A celebração pela morte de Aslan e de Vell fora ensurdecedora. Risinhos de escárnio e gritos de vitória ecoaram pela noite enquanto os corpos eram deixados para trás, abandonados como troféus macabros. A camiseta de Vell estava empapada em sangue, o tecido outrora branco agora era uma mancha escura e grotesca. Seu corpo flácido, pálido como a própria morte, parecia menor do que nunca, quase como se o peso da vida tivesse sido arrancado dele à força.

Ainda estava escuro quando Lúcia e Susana se aproximaram. A grande festa havia terminado há poucos minutos, e o silêncio da madrugada invadira o lugar. As tochas foram apagadas, mergulhando a área em uma penumbra pesada, onde a única luz vinha do céu sem lua e das brasas ainda fumegantes.

Lúcia segurava um pequeno frasco de cristal, dentro dele o brilho suave da flor-de-fogo pulsava, como uma última fagulha de esperança. Ela olhou para o frasco, hesitante, como se aquele brilho fosse sua única chance de desafiar o destino.

— É tarde demais — disse Susana, a voz rouca, quase um sussurro. — Eles se foram.

Lúcia ergueu os olhos para a irmã, lágrimas escorrendo pelo rosto sujo.

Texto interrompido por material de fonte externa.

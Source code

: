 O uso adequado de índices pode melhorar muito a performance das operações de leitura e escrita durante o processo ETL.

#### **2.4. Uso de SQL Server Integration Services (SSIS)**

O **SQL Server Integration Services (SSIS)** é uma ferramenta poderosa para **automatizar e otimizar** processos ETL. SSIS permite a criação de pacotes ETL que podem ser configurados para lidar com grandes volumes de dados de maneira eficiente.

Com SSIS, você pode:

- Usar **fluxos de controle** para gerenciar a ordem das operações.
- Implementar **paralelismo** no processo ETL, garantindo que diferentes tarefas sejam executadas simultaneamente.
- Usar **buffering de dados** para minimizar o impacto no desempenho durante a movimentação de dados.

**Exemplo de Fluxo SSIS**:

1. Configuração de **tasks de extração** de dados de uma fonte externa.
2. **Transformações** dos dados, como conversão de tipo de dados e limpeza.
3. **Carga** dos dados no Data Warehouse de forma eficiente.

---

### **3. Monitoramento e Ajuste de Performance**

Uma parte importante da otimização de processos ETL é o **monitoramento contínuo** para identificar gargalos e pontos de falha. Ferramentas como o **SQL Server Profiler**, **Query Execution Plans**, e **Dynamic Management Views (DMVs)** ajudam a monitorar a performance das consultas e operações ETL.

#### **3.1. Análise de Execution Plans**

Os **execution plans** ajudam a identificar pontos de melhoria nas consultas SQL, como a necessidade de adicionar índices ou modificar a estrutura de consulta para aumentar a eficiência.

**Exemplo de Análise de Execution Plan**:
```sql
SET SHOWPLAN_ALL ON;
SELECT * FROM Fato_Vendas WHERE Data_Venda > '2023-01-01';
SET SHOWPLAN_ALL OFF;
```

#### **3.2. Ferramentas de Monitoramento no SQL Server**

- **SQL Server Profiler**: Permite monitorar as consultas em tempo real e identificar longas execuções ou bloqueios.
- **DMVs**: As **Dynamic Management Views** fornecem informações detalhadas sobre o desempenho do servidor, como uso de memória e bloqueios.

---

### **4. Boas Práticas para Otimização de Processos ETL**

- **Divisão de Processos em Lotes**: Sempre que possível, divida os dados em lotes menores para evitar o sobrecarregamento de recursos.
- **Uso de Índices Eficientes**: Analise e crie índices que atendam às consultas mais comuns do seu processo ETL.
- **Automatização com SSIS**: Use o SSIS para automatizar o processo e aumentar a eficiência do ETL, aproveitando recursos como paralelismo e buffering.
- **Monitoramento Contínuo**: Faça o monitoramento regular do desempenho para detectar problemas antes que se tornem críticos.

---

— Eles sabiam o que estavam fazendo — continuou Susana, tentando soar firme. Mas a rigidez em sua voz falhou. Como poderia consolar Lúcia, quando nem ela encontrava consolo em si mesma?

Lúcia desviou o olhar para Vell. Ele estava pendurado pelos braços, o corpo imóvel balançando levemente ao sabor da brisa. A cabeça tombada para frente escondia o rosto ferido sob os cabelos negros e despenteados. Era um retrato de derrota, de um sacrifício que ainda parecia impossível de aceitar.

— Vamos tirá-lo dali — Lúcia disse de repente, sua voz um fio de determinação em meio à dor.

Sem esperar resposta, ela caminhou até Vell, suas mãos trêmulas começando a mexer nas cordas que prendiam os pulsos do menino. Susana, relutante, seguiu-a. Enquanto Lúcia cortava as amarras, Susana segurava o corpo flácido do garoto. Ele era incrivelmente leve para alguém de 12 anos, como se o peso de sua existência tivesse sido drenado.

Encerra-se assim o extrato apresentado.